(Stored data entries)
--- START ---

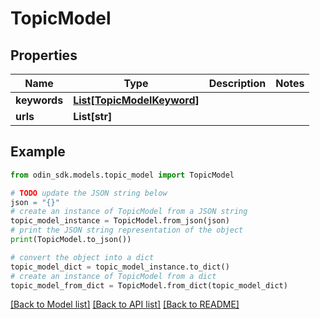 # TopicModel


## Properties

Name | Type | Description | Notes
------------ | ------------- | ------------- | -------------
**keywords** | [**List[TopicModelKeyword]**](TopicModelKeyword.md) |  | 
**urls** | **List[str]** |  | 

## Example

```python
from odin_sdk.models.topic_model import TopicModel

# TODO update the JSON string below
json = "{}"
# create an instance of TopicModel from a JSON string
topic_model_instance = TopicModel.from_json(json)
# print the JSON string representation of the object
print(TopicModel.to_json())

# convert the object into a dict
topic_model_dict = topic_model_instance.to_dict()
# create an instance of TopicModel from a dict
topic_model_from_dict = TopicModel.from_dict(topic_model_dict)
```
[[Back to Model list]](../README.md#documentation-for-models) [[Back to API list]](../README.md#documentation-for-api-endpoints) [[Back to README]](../README.md)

--- END ---

◆ **WHAT YOU HAVE TO DO**
Every record above needs to be repeated exactly; pictures are to be left out.

◆ **FINISHED TASK**
 # TopicModel


## Properties

Name | Type | Description | Notes
------------ | ------------- | ------------- | -------------
**keywords** | [**List[TopicModelKeyword]**](TopicModelKeyword.md) |  | 
**urls** | **List[str]** |  | 

## Example

```python
from odin_sdk.models.topic_model import TopicModel

# TODO update the JSON string below
json = "{}"
# create an instance of TopicModel from a JSON string
topic_model_instance = TopicModel.from_json(json)
# print the JSON string representation of the object
print(TopicModel.to_json())

# convert the object into a dict
topic_model_dict = topic_model_instance.to_dict()
# create an instance of TopicModel from a dict
topic_model_from_dict = TopicModel.from_dict(topic_model_dict)
```
[[Back to Model list]](../README.md#documentation-for-models) [[Back to API list]](../README.md#documentation-for-api-endpoints) [[Back to README]](../README.md)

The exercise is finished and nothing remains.